Claims 15+16. A system for understanding a three dimensional (3D) scene, comprising: a face detection unit configured for receiving image data acquired, by a camera at different time instances, with respect to the 3D scene which includes at least one of a user and one or more objects present therein, and detecting a face of the user at each of the different time instances; and a faced based human tracking unit configured for, with respect to each of at least some of the different time instances, generating a 2D user profile of the user based on the face detected at the time instance, wherein the 2D user profile represents a region in the image data occupied by the user at the time instance; a human 3D occupancy estimator configured for, with respect to the at least some of the time instances, obtaining a 3D position of the face of the user in the 3D scene corresponding to the region in the image data, determining, based on a face based human model, a 3D prism in the 3D scene at the 3D position, estimating a 3D volumetric space occupied by the user in the 3D scene based on the 3D prism, and a spatial relationship identifier configured for determining spatial relationships between the one or more objects and the 3D volumetric space; and a dynamic occupancy updater configured for dynamically updating a 3D space occupancy record of the 3D scene to reflect a 3D space occupancy of the 3D scene that is estimated based on the 3D volumetric space and the spatial relationships.


Claim Rejections - 35 USC § 103
In the event the determination of the status of the application as subject to AIA  35 U.S.C. 102 and 103 (or as subject to pre-AIA  35 U.S.C. 102 and 103) is incorrect, any correction of the statutory basis for the rejection will not be considered a new ground of rejection if the prior art relied upon, and the rationale supporting the rejection, would be the same under either status.  
The following is a quotation of 35 U.S.C. 103 which forms the basis for all obviousness rejections set forth in this Office action:
A patent for a claimed invention may not be obtained, notwithstanding that the claimed invention is not identically disclosed as set forth in section 102, if the differences between the claimed invention and the prior art are such that the claimed invention as a whole would have been obvious before the effective filing date of the claimed invention to a person having ordinary skill in the art to which the claimed invention pertains. Patentability shall not be negated by the manner in which the invention was made.
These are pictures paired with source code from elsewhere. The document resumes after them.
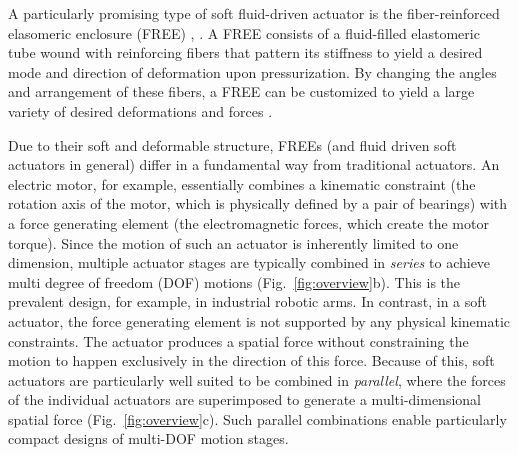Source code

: A particularly promising type of soft fluid-driven actuator is the fiber-reinforced elasomeric enclosure (FREE) \cite{bishop2015design, krishnan2012evaluating, bishop2013force}, .
A FREE consists of a fluid-filled elastomeric tube wound with reinforcing fibers that pattern its stiffness to yield a desired mode and direction of deformation upon pressurization. %
By changing the angles and arrangement of these fibers, a FREE can be customized to yield a large variety of desired deformations and forces \cite{bishop2015design}. 



Due to their soft and deformable structure, FREEs (and fluid driven soft actuators in general) differ in a fundamental way from traditional actuators.
An electric motor, for example, essentially combines a kinematic constraint (the rotation axis of the motor, which is physically defined by a pair of bearings) with a force generating element (the electromagnetic forces, which create the motor torque).
Since the motion of such an actuator is inherently limited to one dimension, multiple actuator stages are typically combined in \emph{series} to achieve multi degree of freedom (DOF) motions (Fig.~\ref{fig:overview}b). 
This is the prevalent design, for example, in industrial robotic arms.
In contrast, in a soft actuator, the force generating element is not supported by any physical kinematic constraints.
The actuator produces a spatial force without constraining the motion to happen exclusively in the direction of this force.
Because of this, soft actuators are particularly well suited to be combined in \emph{parallel}, where the forces of the individual actuators are superimposed to generate a multi-dimensional spatial force (Fig.~\ref{fig:overview}c).
Such parallel combinations enable particularly compact designs of multi-DOF motion stages.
Claim(s) 1-2, 4-8, 10-14 and 16-18, is/are rejected under 35 U.S.C. 103 as being unpatentable over Schoenberg (US PGPUB 2017/0270711 A1) and further in view of Breazeal (US PGPUB 2015/0314454 A1).

As per claim 1, Schoenberg discloses a method implemented on at least one machine (Schoenberg, Fig. 6:600 and Fig. 7:700) including at least one processor (Schoenberg, Fig. 6:600 and Fig. 7:700), memory (Schoenberg, Fig. 7:704), and communication platform capable of connecting to a network for estimating occupancy of a three-dimensional (3D) scene (Schoenberg, Fig. 7:710, and paragraphs 11, 17 and 69), the method comprising: 
receiving continuous image data, acquired by at least one sensor from the 3D scene having at least one of a user and one or more objects therein (Schoenberg, Fig. 3:302:304, and paragraphs 13, 15, 27 and 28, discloses The imaging device(s) may image the physical space continuously, and also please see Fig. 5), 
detecting, based on the continuous image data, the user and the one or more objects at different time instances and corresponding characteristics associated therewith (Schoenberg, paragraphs 11, 13 and 16, discloses regions of the physical space may be identified based on measurements of sensors of the HMD 118 (e.g., GPS, accelerometers/gyroscopes, etc.) and/or processing, such as object recognition); 
estimating 3D occupancy dynamics of the 3D scene across the different time instances by, with respect to each of the different time instances (Schoenberg, Fig. 3:304, and paragraphs 28 and 29): 
determining, a spatial relationship between the user and each of the one or more objects, a 3D volumetric space occupied by the user (Schoenberg, paragraphs 28, 29 and 72), and a 3D space occupancy of the 3D scene based on the 3D volumetric space and the spatial relationship with each of the one or more objects (Schoenberg, paragraphs 11, 26 and 28, discloses As a real-world example, a path may traverse a room, have a stopping point at a location of a piece of furniture (e.g., a couch), then continue from the stopping point to an exit or other destination point (e.g., a doorway exiting a boundary of the physical space, where the physical space may be bound by the field(s) of view of one or more cameras monitoring the physical space).), and 
constructing a 3D space occupancy record of the 3D scene associated with the time instance based on the 3D space occupancy (Schoenberg, paragraphs 28, 30, 48 and 49, discloses the controller 604 may be configured to generate or update a three-dimensional model of the physical using information from outward facing image sensors 610A, 610B ), wherein the 3D space occupancy records related to different time instances describe the 3D occupancy dynamics (Schoenberg, paragraphs 21, 28 and 30, discloses the method returns to 306 to examine a next frame and determine/record occupancy changes in that frame. For example, the analysis of depth images to determine movement and/or interactions of physical objects within the physical space may be performed by examining a plurality of depth images (e.g., sequentially and/or simultaneously)).
Schoenberg does not explicitly disclose wherein the user is engaged in a human machine dialogue;
Breazeal discloses wherein the user is engaged in a human machine dialogue (Breazeal, paragraph 59, discloses interactions may be followed in a “directed dialog” manner. For instance, after the intent of taking a picture has been identified, the PCD 100 may ask directed questions, either for confirming what was just heard or asking for additional information (e.g. Do you want me to take a picture of you?).);
It would have been obvious to one of ordinary skill in the art before the effective filing date of the claimed invention to modify Schoenberg teachings by implementing multimodal dialog system to the system of Schoenberg, as taught by Breazeal.
The motivation would be to improve and optimize the customization of content/delivery to individual users over time based on user preferences and user reaction (paragraph 151), as taught by Breazeal.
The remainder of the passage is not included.